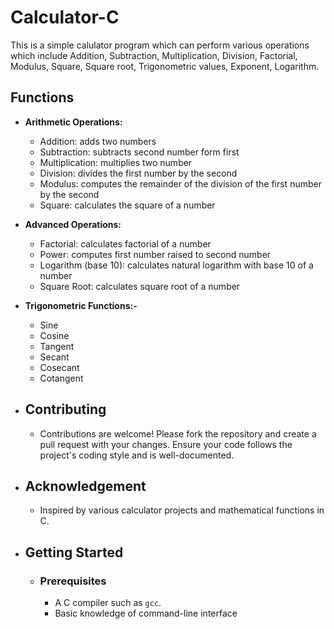 # Calculator-C

This is a simple calulator program which can perform various operations which include Addition, Subtraction, Multiplication, Division, Factorial, Modulus, Square, Square root, Trigonometric values, Exponent, Logarithm.

## Functions

- **Arithmetic Operations:**
  - Addition: adds two numbers
  - Subtraction: subtracts second number form first
  - Multiplication: multiplies two number
  - Division: divides the first number by the second
  - Modulus: computes the remainder of the division of the first number by the second
  - Square: calculates the square of a number
- **Advanced Operations:**
  - Factorial: calculates factorial of a number
  - Power: computes first number raised to second number
  - Logarithm (base 10): calculates natural logarithm with base 10 of a  number
  - Square Root: calculates square root of a number
- **Trigonometric Functions:-**
  - Sine
  - Cosine
  - Tangent
  - Secant
  - Cosecant
  - Cotangent
 
- ## Contributing
  - Contributions are welcome! Please fork the repository and create a pull request with your 
    changes. Ensure your code follows the project's coding style and is well-documented.

- ## Acknowledgement
   - Inspired by various calculator projects and mathematical functions in C.
 
- ## Getting Started
 
  - ### Prerequisites

     - A C compiler such as `gcc`.
     - Basic knowledge of command-line interface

--------------------------------------------------

Problem statement :: Print all of the material exactly. Omit pictures.

Solution to this problem ::
 # Calculator-C

This is a simple calulator program which can perform various operations which include Addition, Subtraction, Multiplication, Division, Factorial, Modulus, Square, Square root, Trigonometric values, Exponent, Logarithm.

## Functions

- **Arithmetic Operations:**
  - Addition: adds two numbers
  - Subtraction: subtracts second number form first
  - Multiplication: multiplies two number
  - Division: divides the first number by the second
  - Modulus: computes the remainder of the division of the first number by the second
  - Square: calculates the square of a number
- **Advanced Operations:**
  - Factorial: calculates factorial of a number
  - Power: computes first number raised to second number
  - Logarithm (base 10): calculates natural logarithm with base 10 of a  number
  - Square Root: calculates square root of a number
- **Trigonometric Functions:-**
  - Sine
  - Cosine
  - Tangent
  - Secant
  - Cosecant
  - Cotangent
 
- ## Contributing
  - Contributions are welcome! Please fork the repository and create a pull request with your 
    changes. Ensure your code follows the project's coding style and is well-documented.

- ## Acknowledgement
   - Inspired by various calculator projects and mathematical functions in C.
 
- ## Getting Started
 
  - ### Prerequisites

     - A C compiler such as `gcc`.
     - Basic knowledge of command-line interface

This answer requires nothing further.